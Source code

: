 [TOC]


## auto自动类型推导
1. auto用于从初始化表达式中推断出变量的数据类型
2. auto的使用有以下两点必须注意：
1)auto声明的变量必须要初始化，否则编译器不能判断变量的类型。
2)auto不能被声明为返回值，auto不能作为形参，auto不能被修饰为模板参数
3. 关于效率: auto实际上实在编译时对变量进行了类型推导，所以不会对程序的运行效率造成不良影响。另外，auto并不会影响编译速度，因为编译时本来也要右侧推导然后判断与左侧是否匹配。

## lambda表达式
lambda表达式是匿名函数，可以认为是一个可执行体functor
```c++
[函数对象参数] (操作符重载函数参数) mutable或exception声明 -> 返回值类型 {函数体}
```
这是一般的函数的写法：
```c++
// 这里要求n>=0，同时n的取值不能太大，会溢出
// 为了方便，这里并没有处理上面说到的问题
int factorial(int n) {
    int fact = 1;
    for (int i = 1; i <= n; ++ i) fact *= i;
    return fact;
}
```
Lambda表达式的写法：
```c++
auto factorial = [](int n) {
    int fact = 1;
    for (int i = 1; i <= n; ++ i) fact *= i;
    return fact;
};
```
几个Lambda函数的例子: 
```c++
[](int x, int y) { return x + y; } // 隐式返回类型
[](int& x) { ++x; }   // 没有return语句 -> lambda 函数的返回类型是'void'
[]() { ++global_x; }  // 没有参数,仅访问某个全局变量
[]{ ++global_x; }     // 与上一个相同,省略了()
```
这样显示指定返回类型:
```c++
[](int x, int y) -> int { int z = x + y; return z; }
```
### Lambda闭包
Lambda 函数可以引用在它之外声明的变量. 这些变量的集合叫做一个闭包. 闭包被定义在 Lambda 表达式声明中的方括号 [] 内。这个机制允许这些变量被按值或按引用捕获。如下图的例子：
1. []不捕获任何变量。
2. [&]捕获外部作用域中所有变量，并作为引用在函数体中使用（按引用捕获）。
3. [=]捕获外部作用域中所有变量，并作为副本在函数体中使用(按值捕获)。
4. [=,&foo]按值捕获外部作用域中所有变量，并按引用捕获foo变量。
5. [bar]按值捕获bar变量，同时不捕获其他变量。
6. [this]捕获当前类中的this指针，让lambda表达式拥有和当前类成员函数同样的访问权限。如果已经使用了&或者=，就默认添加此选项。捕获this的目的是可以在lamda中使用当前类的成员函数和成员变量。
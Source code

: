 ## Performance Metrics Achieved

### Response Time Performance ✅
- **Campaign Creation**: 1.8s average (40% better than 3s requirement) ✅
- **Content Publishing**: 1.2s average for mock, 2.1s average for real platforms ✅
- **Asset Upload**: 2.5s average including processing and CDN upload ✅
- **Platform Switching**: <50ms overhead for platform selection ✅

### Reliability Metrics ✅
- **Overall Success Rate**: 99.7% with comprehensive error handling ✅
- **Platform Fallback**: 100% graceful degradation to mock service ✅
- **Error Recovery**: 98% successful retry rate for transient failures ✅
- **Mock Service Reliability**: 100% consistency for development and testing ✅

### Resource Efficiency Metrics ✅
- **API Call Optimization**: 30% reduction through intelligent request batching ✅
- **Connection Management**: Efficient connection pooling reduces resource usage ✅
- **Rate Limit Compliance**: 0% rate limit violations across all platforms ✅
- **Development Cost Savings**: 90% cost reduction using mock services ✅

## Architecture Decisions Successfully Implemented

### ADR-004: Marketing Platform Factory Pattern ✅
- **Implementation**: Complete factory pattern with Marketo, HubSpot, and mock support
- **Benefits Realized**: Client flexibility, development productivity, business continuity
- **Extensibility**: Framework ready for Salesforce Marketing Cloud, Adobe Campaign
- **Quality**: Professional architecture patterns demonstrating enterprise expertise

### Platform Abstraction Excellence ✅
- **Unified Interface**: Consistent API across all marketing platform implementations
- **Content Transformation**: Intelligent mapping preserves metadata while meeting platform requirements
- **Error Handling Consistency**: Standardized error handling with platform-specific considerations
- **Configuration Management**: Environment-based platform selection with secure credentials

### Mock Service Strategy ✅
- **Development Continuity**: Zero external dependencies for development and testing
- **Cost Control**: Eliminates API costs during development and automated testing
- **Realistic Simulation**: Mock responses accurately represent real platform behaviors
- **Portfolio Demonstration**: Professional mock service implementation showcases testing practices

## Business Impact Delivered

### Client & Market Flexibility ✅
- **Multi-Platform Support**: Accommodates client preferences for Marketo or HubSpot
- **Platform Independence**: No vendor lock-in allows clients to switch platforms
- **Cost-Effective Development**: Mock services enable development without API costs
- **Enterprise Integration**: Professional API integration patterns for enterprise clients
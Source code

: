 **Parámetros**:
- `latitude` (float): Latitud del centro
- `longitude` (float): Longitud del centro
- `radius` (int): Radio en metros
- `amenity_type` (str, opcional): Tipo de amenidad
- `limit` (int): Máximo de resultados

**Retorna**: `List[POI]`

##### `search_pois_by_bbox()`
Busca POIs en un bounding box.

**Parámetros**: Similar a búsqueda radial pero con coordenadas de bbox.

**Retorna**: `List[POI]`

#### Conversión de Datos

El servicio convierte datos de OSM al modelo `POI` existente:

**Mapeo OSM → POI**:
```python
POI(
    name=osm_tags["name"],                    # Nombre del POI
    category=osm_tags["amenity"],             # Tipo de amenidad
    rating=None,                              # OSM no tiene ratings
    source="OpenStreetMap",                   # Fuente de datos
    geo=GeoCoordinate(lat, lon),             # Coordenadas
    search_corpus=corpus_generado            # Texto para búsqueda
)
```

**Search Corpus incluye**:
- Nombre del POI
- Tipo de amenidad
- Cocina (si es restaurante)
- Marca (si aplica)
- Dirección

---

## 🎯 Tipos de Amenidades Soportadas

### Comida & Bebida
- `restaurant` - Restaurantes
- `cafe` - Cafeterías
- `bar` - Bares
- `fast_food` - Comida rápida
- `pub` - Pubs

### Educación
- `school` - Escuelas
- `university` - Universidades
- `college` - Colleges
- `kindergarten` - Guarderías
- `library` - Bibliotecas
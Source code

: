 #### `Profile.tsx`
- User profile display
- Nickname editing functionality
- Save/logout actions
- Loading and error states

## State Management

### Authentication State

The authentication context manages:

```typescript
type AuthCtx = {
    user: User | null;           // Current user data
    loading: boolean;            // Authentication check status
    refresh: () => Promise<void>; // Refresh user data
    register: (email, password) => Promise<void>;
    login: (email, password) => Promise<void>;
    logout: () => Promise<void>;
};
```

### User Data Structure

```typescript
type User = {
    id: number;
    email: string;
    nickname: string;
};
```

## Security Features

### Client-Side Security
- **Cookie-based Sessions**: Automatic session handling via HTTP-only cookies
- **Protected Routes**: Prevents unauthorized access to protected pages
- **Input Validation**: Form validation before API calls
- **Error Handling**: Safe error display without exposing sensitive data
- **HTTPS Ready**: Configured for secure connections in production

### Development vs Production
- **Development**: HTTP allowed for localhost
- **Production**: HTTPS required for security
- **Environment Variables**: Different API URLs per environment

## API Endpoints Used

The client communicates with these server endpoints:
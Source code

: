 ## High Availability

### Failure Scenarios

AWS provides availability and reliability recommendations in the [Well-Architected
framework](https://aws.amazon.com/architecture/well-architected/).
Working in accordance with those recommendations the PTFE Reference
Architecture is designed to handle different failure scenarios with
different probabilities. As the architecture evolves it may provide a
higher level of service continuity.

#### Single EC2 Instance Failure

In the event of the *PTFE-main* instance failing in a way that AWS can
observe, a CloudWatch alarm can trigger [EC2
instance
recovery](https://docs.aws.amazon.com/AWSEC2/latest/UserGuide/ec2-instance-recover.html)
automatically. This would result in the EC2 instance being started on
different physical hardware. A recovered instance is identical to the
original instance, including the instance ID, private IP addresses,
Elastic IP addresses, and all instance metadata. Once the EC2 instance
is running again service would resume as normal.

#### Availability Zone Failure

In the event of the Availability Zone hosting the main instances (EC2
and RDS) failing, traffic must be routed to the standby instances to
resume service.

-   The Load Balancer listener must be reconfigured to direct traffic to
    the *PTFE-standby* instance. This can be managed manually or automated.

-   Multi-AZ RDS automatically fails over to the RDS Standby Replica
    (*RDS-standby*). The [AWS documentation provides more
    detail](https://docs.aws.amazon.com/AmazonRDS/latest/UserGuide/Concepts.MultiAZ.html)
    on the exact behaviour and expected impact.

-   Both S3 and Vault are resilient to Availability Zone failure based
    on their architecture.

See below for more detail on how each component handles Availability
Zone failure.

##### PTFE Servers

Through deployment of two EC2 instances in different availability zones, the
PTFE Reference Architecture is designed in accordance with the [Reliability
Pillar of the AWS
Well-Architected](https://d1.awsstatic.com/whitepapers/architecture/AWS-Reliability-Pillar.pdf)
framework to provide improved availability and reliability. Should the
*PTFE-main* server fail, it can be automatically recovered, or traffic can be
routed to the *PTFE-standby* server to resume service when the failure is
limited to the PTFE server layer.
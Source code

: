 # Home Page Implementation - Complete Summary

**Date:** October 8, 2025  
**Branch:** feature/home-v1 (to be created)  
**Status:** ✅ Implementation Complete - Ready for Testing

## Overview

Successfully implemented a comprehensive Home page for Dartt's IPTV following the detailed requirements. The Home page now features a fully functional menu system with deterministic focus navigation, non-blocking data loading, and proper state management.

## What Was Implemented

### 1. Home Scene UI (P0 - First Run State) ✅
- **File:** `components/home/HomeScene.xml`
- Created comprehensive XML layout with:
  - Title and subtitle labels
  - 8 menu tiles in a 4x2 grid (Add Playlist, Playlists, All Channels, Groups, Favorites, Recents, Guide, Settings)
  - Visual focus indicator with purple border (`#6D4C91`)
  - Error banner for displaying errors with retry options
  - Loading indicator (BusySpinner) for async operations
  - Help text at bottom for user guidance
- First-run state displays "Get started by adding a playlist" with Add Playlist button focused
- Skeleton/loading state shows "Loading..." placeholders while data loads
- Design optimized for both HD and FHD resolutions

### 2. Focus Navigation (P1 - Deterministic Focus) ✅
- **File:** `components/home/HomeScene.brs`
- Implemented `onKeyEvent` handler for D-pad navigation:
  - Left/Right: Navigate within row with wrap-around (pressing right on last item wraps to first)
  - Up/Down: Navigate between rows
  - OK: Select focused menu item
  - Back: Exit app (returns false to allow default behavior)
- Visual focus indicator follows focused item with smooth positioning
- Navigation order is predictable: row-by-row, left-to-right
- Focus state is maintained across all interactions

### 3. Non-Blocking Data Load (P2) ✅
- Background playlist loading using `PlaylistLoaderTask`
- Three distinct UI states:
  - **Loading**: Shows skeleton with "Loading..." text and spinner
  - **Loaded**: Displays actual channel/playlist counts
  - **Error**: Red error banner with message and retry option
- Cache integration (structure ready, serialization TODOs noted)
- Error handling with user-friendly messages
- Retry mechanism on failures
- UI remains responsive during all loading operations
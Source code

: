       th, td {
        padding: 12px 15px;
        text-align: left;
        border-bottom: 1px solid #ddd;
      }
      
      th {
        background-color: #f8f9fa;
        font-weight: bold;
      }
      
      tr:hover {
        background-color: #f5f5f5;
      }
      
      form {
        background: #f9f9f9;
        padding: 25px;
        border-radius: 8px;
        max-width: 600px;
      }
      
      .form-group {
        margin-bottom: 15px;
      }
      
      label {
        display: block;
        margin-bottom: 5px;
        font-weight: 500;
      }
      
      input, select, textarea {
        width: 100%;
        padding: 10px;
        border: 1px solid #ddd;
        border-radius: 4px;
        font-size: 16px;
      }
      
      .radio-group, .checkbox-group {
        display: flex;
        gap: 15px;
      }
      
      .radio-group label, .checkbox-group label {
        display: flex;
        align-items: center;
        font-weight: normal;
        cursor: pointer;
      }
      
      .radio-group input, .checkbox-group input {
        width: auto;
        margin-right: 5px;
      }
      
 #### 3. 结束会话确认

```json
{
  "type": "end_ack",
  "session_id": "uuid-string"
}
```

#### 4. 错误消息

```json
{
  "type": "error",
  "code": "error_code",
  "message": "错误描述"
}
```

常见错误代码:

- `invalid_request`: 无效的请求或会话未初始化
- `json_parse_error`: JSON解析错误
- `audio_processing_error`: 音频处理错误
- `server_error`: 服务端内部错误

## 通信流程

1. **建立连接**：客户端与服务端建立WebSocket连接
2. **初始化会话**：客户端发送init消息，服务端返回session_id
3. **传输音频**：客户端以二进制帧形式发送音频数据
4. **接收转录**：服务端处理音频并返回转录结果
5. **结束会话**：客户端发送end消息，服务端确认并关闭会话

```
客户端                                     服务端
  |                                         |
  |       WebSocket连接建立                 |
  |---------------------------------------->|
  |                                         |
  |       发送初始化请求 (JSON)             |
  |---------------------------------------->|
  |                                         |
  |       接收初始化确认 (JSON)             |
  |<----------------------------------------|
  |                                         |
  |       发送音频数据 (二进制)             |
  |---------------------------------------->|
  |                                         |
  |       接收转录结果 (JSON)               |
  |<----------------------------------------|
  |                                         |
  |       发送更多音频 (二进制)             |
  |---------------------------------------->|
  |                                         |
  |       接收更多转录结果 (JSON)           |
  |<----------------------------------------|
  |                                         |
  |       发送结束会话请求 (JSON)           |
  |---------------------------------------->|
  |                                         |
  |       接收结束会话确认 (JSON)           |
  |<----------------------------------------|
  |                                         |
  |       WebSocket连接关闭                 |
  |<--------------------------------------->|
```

| Work to be completed |
Output, please, only the lines running from the start of the entries through the line that contains "2. [&]捕获外部作用域中所有变量，并作为引用在函数体中使用（按引用捕获）。", including both of those lines.

| Exercise result |
Source code

: [TOC]


## auto自动类型推导
1. auto用于从初始化表达式中推断出变量的数据类型
2. auto的使用有以下两点必须注意：
1)auto声明的变量必须要初始化，否则编译器不能判断变量的类型。
2)auto不能被声明为返回值，auto不能作为形参，auto不能被修饰为模板参数
3. 关于效率: auto实际上实在编译时对变量进行了类型推导，所以不会对程序的运行效率造成不良影响。另外，auto并不会影响编译速度，因为编译时本来也要右侧推导然后判断与左侧是否匹配。

## lambda表达式
lambda表达式是匿名函数，可以认为是一个可执行体functor
```c++
[函数对象参数] (操作符重载函数参数) mutable或exception声明 -> 返回值类型 {函数体}
```
这是一般的函数的写法：
```c++
// 这里要求n>=0，同时n的取值不能太大，会溢出
// 为了方便，这里并没有处理上面说到的问题
int factorial(int n) {
    int fact = 1;
    for (int i = 1; i <= n; ++ i) fact *= i;
    return fact;
}
```
Lambda表达式的写法：
```c++
auto factorial = [](int n) {
    int fact = 1;
    for (int i = 1; i <= n; ++ i) fact *= i;
    return fact;
};
```
几个Lambda函数的例子: 
```c++
[](int x, int y) { return x + y; } // 隐式返回类型
[](int& x) { ++x; }   // 没有return语句 -> lambda 函数的返回类型是'void'
[]() { ++global_x; }  // 没有参数,仅访问某个全局变量
[]{ ++global_x; }     // 与上一个相同,省略了()
```
这样显示指定返回类型:
```c++
[](int x, int y) -> int { int z = x + y; return z; }
```
### Lambda闭包
Lambda 函数可以引用在它之外声明的变量. 这些变量的集合叫做一个闭包. 闭包被定义在 Lambda 表达式声明中的方括号 [] 内。这个机制允许这些变量被按值或按引用捕获。如下图的例子：
1. []不捕获任何变量。
2. [&]捕获外部作用域中所有变量，并作为引用在函数体中使用（按引用捕获）。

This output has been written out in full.